Claims are assertions - they allow the application to trust attributes about a user.

The Anatomy of Claims

A claim can be made in plain text.

  • “Jim is a father,” Alexa says.
  • “Tom likes baseball,” states Oliver.
  • “Lisa is the newest member of the accounting team,” Jan asserts.

Here is an OAuth example:

  • "Curity states that the Resource Owner has this list of attributes."
Asserting PartySubjectClaims
CurityResource OwnerAttributes

Trust

It is important to note that a claim is only usable as a statement of fact if and only if the party asserting it is trusted. Of course, it is possible to accept a claim and use it even if it's not from a trusted source, but mixing trusted and untrusted claims in the same source (e.g. a token) is not recommended.

Values

On the technical level, the value in a claim can be anything - a string, a dictionary, a list, a simple boolean or anything else. Of course if you want to use something very unusual, you need to make sure that it can be managed by any application that needs to handle it.

Claims mapped to scopes

Claims are mapped to a Scope (scope of access). In Curity this can be arbitrarily mapped. Read more about claims and scopes here.

Default claims

With OpenID Connect, we get a default set of basic claims for user details which provides a clear framework, giving a proper interface to applications, while allowing the user a good grasp of what information they are sharing.

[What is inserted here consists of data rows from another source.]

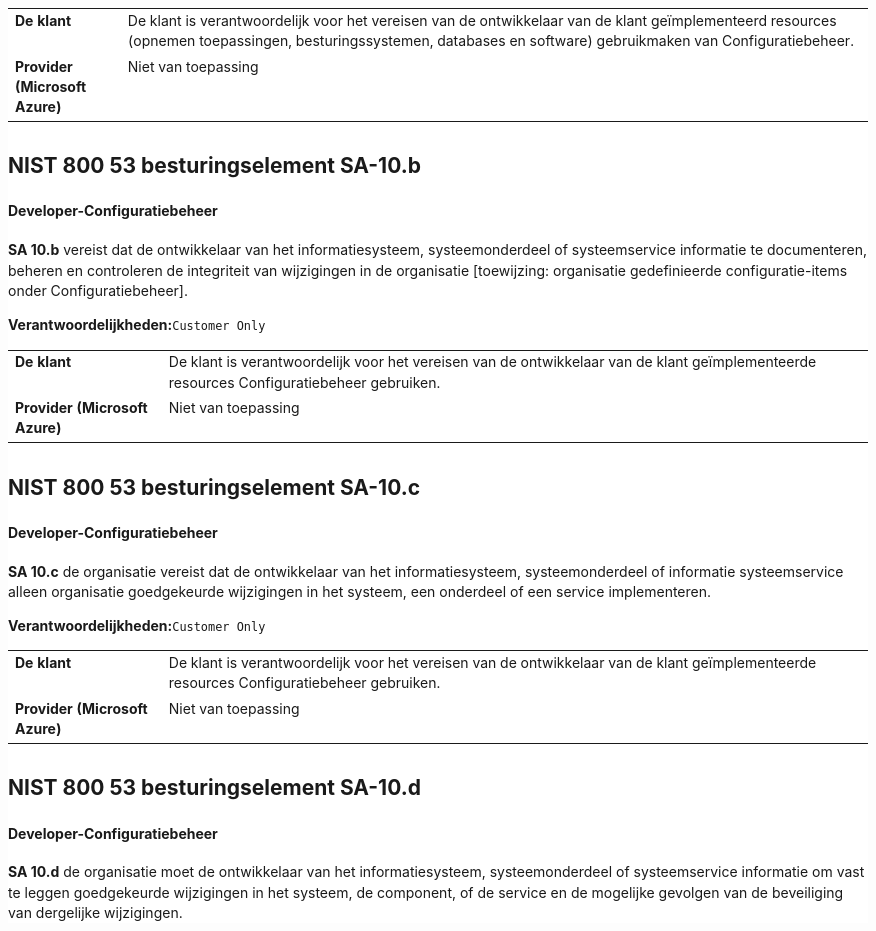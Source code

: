 |||
|---|---|
| **De klant** | De klant is verantwoordelijk voor het vereisen van de ontwikkelaar van de klant geïmplementeerd resources (opnemen toepassingen, besturingssystemen, databases en software) gebruikmaken van Configuratiebeheer. |
| **Provider (Microsoft Azure)** | Niet van toepassing |


 ## <a name="nist-800-53-control-sa-10b"></a>NIST 800 53 besturingselement SA-10.b

#### <a name="developer-configuration-management"></a>Developer-Configuratiebeheer

**SA 10.b** vereist dat de ontwikkelaar van het informatiesysteem, systeemonderdeel of systeemservice informatie te documenteren, beheren en controleren de integriteit van wijzigingen in de organisatie [toewijzing: organisatie gedefinieerde configuratie-items onder Configuratiebeheer].

**Verantwoordelijkheden:**`Customer Only`

|||
|---|---|
| **De klant** | De klant is verantwoordelijk voor het vereisen van de ontwikkelaar van de klant geïmplementeerde resources Configuratiebeheer gebruiken. |
| **Provider (Microsoft Azure)** | Niet van toepassing |


 ## <a name="nist-800-53-control-sa-10c"></a>NIST 800 53 besturingselement SA-10.c

#### <a name="developer-configuration-management"></a>Developer-Configuratiebeheer

**SA 10.c** de organisatie vereist dat de ontwikkelaar van het informatiesysteem, systeemonderdeel of informatie systeemservice alleen organisatie goedgekeurde wijzigingen in het systeem, een onderdeel of een service implementeren.

**Verantwoordelijkheden:**`Customer Only`

|||
|---|---|
| **De klant** | De klant is verantwoordelijk voor het vereisen van de ontwikkelaar van de klant geïmplementeerde resources Configuratiebeheer gebruiken. |
| **Provider (Microsoft Azure)** | Niet van toepassing |


 ## <a name="nist-800-53-control-sa-10d"></a>NIST 800 53 besturingselement SA-10.d

#### <a name="developer-configuration-management"></a>Developer-Configuratiebeheer

**SA 10.d** de organisatie moet de ontwikkelaar van het informatiesysteem, systeemonderdeel of systeemservice informatie om vast te leggen goedgekeurde wijzigingen in het systeem, de component, of de service en de mogelijke gevolgen van de beveiliging van dergelijke wijzigingen.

The OpenID Connect standard defines a standardized grouping:

ScopeClaims
emailemail, email_verified
addressaddress
profilename, family_name, given_name, middle_name, nickname, preferred_username, profile, picture, website, gender, birthdate, zoneinfo, locale, updated_at
phonephone_number, phone_number_verified
openidsub, auth_time, acr

Why Claims?

While you may consider a claim a simple name/value pair inside Access and ID Tokens, you should keep their primary purposes in mind. They are a way of allowing the user to consent to what data it shares with an application or API (discussed in the consent overview). They are also a way to enable applications to provide services and perform actions on the user's behalf.

When to Use Claims

Claims are the contents of tokens. In essence this means that the claims in the token become the API or contract between the OpenID Connect provider and the Client. The Client is configured to be allowed to receive a certain set of claims. If the user consents to this, these are issued and the tokens are populated accordingly.

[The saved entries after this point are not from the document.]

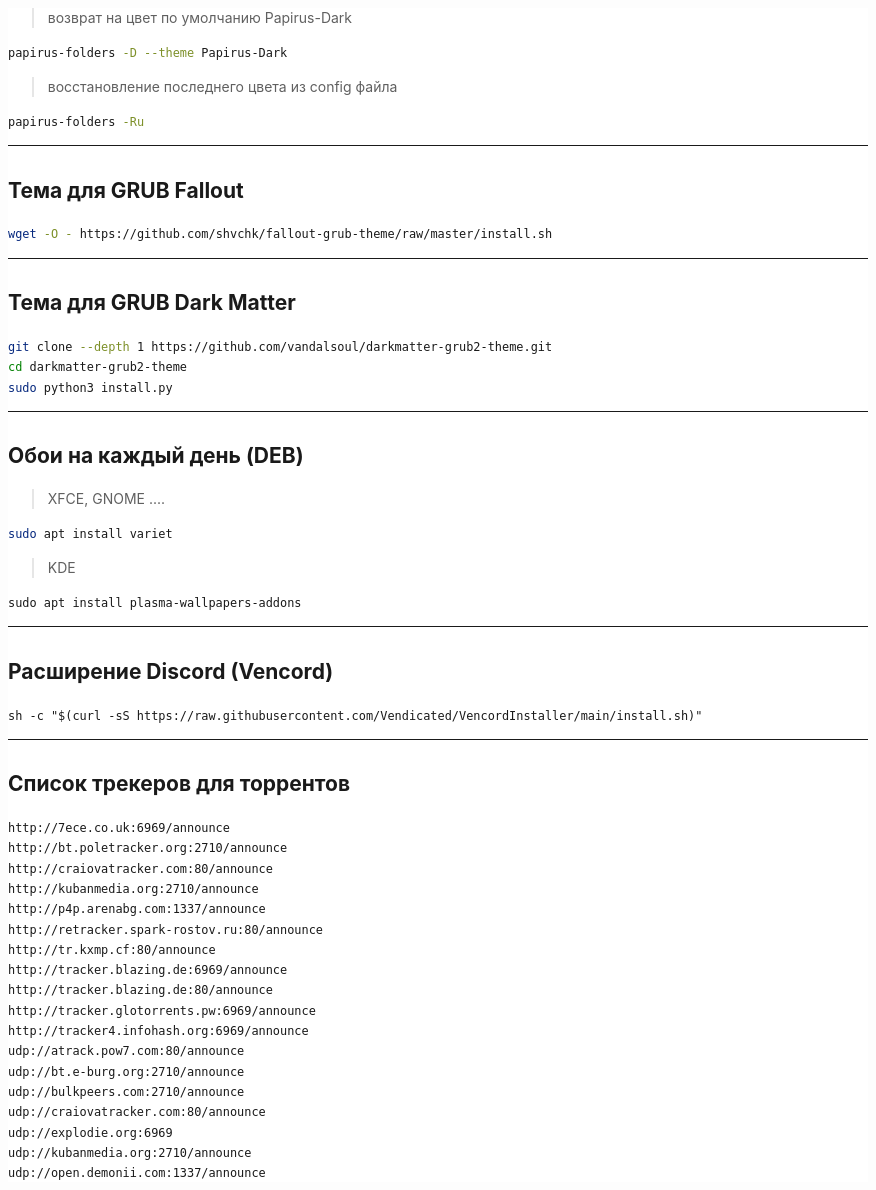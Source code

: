 >возврат на цвет по умолчанию Papirus-Dark
```bash
papirus-folders -D --theme Papirus-Dark
```

>восстановление последнего цвета из config файла
```bash
papirus-folders -Ru
```

---
## Тема для GRUB Fallout
```bash
wget -O - https://github.com/shvchk/fallout-grub-theme/raw/master/install.sh
```

---
## Тема для GRUB Dark Matter
```bash
git clone --depth 1 https://github.com/vandalsoul/darkmatter-grub2-theme.git
cd darkmatter-grub2-theme
sudo python3 install.py
```

---
## Обои на каждый день (DEB)

>XFCE, GNOME ....
```bash
sudo apt install variet
```

>KDE
```shell
sudo apt install plasma-wallpapers-addons
```

---
## Расширение Discord (Vencord)
```shell
sh -c "$(curl -sS https://raw.githubusercontent.com/Vendicated/VencordInstaller/main/install.sh)"
```

---
## Список трекеров для торрентов
```text
http://7ece.co.uk:6969/announce
http://bt.poletracker.org:2710/announce
http://craiovatracker.com:80/announce
http://kubanmedia.org:2710/announce
http://p4p.arenabg.com:1337/announce
http://retracker.spark-rostov.ru:80/announce
http://tr.kxmp.cf:80/announce
http://tracker.blazing.de:6969/announce
http://tracker.blazing.de:80/announce
http://tracker.glotorrents.pw:6969/announce
http://tracker4.infohash.org:6969/announce
udp://atrack.pow7.com:80/announce
udp://bt.e-burg.org:2710/announce
udp://bulkpeers.com:2710/announce
udp://craiovatracker.com:80/announce
udp://explodie.org:6969
udp://kubanmedia.org:2710/announce
udp://open.demonii.com:1337/announce
```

In systems where identity information needs to be communicated to the Client (or the API), claims are the way to provide this. Claims can range from the user's email to more system specific things such as a subscriber-id or favourite color.

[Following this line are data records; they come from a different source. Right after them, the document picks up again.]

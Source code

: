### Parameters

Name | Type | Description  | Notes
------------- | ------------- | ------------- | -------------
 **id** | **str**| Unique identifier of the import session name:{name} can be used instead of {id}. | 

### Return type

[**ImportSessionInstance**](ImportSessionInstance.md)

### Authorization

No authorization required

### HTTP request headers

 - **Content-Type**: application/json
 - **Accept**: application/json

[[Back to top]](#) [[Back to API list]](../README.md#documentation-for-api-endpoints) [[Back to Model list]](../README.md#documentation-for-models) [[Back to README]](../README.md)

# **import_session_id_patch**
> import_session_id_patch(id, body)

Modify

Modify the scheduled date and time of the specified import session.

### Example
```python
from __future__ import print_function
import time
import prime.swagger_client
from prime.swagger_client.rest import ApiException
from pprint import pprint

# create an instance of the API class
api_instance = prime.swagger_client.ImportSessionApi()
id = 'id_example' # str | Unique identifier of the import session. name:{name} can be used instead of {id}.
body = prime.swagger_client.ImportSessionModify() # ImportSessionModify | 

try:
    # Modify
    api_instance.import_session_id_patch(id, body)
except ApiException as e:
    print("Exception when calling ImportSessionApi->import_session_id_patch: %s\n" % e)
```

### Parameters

However, the rule of thumb is that it should be a generally useful value, and not too application specific.

Example

A user-preferred background color in the app is not a generally useful claim since it is app specific.

Favourite color is a better claim since it provides general information about the user.

A Note on Tokens

When including claims in the token, you have complete freedom to provide an abundance of claims. But as always, this should be done advisedly and with consideration of the possible consequences. As a best practice, try to keep the claims provided to a minimum, only providing specifically requested claims or a base set that most applications and APIs need. The claims in the Token form an API between the identity server and the token consumer. Changing the content of a token should be considered a breaking change.

Scopes and claims in use

When used in the authorization flows, the client sends an authorize request, including the scope or scopes or specific claims it needs (and ideally, only those it needs) to the OpenID Connect provider. This eventually results in the issuance of one or many tokens, which contains claims according to the requested scopes.

Claims, not scope

If the request is for less than the full scope, the returned token contains a list of claims, and does not include the scope itself.


The Curity Solution

Curity provides the full benefits of OAuth and OpenID Connect standards, but also offers additional functionality to combat the risk for scope explosion.

There is also special handling of claims and scopes, such as mapping claims to specific clients and custom groupings that allow for greater flexibility and a more manageable architecture.